Saved entries:
--------------------------------
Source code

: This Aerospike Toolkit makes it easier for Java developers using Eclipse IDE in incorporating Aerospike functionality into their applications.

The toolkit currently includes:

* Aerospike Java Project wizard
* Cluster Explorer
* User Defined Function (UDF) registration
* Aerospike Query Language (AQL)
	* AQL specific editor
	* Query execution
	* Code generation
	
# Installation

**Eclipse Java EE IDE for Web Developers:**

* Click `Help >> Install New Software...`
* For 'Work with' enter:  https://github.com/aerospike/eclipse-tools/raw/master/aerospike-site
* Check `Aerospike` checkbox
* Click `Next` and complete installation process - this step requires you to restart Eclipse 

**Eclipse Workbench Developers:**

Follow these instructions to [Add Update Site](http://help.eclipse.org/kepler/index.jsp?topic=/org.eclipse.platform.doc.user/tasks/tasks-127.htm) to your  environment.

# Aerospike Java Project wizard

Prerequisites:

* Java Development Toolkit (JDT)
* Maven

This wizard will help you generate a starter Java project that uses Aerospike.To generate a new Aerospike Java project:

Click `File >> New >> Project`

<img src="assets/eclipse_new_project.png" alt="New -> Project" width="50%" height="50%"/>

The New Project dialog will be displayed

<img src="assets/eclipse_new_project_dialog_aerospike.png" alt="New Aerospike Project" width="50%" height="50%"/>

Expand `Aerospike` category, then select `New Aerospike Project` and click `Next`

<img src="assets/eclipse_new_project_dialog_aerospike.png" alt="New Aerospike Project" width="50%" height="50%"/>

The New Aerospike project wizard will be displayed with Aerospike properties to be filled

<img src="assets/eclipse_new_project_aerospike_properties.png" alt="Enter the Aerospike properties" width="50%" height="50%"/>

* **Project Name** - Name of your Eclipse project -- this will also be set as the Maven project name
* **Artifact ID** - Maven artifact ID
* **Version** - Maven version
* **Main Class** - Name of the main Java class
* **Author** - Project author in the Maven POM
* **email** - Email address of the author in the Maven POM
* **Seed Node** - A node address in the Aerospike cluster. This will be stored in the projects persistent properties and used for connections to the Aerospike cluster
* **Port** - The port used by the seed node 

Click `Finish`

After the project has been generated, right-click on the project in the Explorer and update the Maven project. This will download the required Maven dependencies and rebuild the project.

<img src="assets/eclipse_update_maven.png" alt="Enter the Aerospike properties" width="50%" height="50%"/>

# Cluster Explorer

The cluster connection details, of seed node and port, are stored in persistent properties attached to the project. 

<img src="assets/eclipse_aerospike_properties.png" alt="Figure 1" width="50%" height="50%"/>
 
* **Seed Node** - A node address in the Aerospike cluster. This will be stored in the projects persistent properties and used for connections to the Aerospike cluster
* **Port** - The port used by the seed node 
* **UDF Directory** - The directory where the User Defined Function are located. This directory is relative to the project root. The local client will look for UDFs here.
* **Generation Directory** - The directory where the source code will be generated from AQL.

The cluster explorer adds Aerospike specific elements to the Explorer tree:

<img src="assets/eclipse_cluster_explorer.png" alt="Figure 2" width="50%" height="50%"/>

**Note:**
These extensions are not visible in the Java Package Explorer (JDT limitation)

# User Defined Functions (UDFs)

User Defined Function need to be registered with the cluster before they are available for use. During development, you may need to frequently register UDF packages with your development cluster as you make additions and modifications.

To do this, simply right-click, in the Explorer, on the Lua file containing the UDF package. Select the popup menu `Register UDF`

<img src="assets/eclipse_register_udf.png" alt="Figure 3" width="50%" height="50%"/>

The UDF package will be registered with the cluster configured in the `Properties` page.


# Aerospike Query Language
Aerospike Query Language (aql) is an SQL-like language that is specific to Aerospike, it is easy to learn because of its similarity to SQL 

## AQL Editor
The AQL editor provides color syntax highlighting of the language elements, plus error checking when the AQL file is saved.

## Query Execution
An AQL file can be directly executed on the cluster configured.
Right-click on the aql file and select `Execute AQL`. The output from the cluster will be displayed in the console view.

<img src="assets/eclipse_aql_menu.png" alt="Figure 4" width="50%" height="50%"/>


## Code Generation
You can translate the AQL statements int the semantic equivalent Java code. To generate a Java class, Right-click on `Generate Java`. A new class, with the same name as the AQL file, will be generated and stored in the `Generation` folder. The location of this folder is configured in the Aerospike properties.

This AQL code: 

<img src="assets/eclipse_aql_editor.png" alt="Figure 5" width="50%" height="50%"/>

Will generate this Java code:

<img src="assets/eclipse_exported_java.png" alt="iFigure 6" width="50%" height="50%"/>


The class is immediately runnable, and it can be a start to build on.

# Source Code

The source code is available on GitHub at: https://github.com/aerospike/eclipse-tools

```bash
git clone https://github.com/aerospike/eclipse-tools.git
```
--------------------------------
ASSIGNMENT: A reply should hold exactly the lines from the one containing "## Query Execution" through the end of the data above, nothing more.

WRITTEN ANSWER:
## Query Execution
An AQL file can be directly executed on the cluster configured.
Right-click on the aql file and select `Execute AQL`. The output from the cluster will be displayed in the console view.

<img src="assets/eclipse_aql_menu.png" alt="Figure 4" width="50%" height="50%"/>


## Code Generation
You can translate the AQL statements int the semantic equivalent Java code. To generate a Java class, Right-click on `Generate Java`. A new class, with the same name as the AQL file, will be generated and stored in the `Generation` folder. The location of this folder is configured in the Aerospike properties.

This AQL code: 

<img src="assets/eclipse_aql_editor.png" alt="Figure 5" width="50%" height="50%"/>

Will generate this Java code:

<img src="assets/eclipse_exported_java.png" alt="iFigure 6" width="50%" height="50%"/>


The class is immediately runnable, and it can be a start to build on.

# Source Code

The source code is available on GitHub at: https://github.com/aerospike/eclipse-tools

```bash
git clone https://github.com/aerospike/eclipse-tools.git
```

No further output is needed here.